▶ Directions
Lines below that include the word "Enero" should each be copied.
--- The records Enclosed Below ---
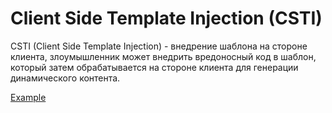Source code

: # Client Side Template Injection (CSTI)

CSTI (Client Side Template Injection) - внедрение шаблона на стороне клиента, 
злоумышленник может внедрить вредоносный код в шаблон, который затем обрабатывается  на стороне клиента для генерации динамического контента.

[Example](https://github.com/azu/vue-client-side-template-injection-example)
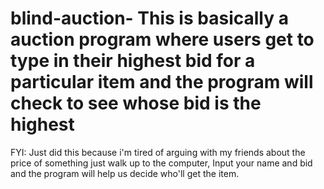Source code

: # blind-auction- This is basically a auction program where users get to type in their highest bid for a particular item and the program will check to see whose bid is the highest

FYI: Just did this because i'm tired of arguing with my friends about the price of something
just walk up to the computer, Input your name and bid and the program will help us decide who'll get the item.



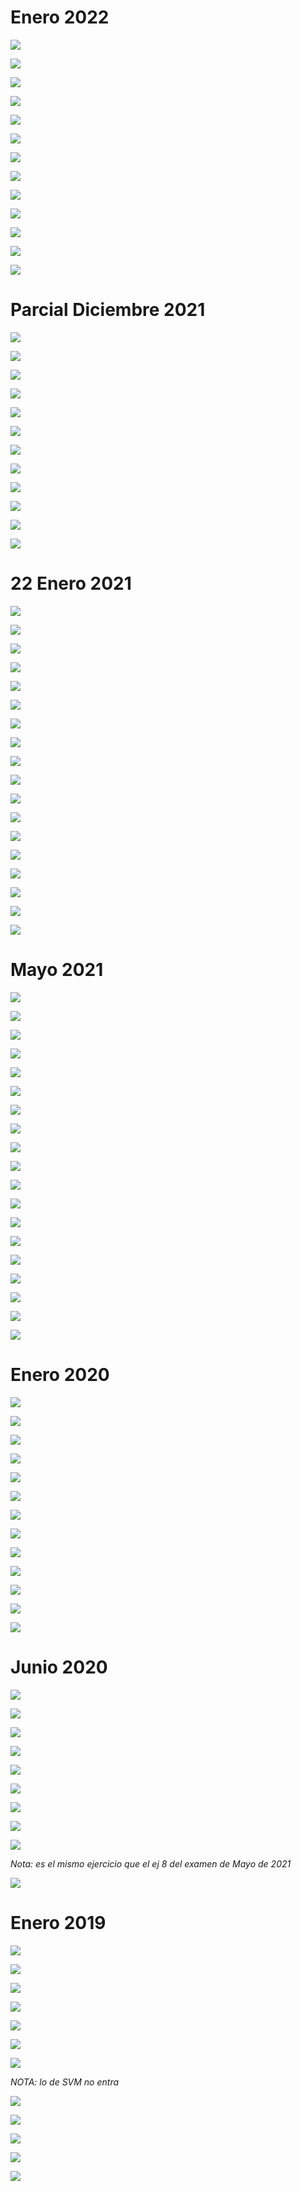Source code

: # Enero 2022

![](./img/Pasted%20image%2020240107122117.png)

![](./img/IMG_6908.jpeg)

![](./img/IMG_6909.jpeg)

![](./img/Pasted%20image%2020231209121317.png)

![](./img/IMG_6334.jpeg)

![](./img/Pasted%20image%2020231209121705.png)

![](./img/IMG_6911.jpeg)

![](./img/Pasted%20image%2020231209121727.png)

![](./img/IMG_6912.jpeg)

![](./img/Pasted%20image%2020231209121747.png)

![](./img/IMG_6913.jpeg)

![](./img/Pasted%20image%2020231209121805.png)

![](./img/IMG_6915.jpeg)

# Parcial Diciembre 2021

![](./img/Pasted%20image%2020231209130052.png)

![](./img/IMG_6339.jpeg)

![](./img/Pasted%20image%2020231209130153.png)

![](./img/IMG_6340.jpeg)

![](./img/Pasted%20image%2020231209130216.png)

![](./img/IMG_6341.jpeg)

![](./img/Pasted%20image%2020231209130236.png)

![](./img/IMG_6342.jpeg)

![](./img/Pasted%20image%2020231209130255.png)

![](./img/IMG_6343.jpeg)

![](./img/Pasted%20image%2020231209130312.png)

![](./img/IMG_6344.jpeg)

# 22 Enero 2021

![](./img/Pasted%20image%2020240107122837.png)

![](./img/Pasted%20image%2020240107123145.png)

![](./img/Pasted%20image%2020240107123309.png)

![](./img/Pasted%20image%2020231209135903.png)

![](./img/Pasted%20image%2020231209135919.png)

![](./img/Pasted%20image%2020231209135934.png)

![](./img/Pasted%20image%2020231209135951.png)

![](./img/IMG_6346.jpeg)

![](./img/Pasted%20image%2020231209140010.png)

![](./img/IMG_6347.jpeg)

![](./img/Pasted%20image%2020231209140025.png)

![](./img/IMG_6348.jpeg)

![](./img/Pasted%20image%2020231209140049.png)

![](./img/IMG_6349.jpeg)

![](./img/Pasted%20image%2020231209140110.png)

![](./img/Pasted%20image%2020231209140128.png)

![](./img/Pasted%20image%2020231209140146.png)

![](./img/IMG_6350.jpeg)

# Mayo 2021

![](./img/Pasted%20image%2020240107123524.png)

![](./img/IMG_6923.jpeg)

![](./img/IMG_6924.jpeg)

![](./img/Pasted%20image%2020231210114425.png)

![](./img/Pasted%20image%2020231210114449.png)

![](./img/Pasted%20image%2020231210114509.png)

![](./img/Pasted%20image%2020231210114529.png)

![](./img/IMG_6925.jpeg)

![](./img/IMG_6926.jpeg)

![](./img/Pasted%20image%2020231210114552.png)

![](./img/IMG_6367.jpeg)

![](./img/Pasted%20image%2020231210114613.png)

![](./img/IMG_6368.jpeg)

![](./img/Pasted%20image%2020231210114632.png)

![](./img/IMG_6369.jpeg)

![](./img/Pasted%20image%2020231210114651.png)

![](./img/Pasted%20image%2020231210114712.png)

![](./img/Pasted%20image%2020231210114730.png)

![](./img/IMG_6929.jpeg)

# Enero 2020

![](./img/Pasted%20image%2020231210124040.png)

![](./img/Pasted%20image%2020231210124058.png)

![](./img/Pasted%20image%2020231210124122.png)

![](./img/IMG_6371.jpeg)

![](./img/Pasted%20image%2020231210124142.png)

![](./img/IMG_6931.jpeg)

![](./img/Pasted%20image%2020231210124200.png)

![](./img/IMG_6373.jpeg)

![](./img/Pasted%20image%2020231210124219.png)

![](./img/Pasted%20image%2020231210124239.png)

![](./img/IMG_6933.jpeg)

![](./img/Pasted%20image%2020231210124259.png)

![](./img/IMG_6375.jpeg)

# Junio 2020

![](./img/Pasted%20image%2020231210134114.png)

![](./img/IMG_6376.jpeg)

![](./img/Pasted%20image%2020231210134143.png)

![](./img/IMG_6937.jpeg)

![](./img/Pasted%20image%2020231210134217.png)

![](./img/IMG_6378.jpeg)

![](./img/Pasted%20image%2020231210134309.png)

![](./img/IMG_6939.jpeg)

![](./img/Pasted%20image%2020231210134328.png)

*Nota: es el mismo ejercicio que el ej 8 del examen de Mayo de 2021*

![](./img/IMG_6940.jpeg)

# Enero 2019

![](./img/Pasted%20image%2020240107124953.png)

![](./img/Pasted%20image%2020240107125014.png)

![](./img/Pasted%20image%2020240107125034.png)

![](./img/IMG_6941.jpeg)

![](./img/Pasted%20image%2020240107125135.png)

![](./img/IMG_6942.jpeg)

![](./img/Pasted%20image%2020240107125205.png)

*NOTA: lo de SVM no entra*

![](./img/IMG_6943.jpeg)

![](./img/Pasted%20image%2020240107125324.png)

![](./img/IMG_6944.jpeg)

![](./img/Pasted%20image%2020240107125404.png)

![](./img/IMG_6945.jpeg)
--- End of Enclosed The records ---
▶ Written solution
: # Enero 2022
# 22 Enero 2021
# Enero 2020
# Enero 2019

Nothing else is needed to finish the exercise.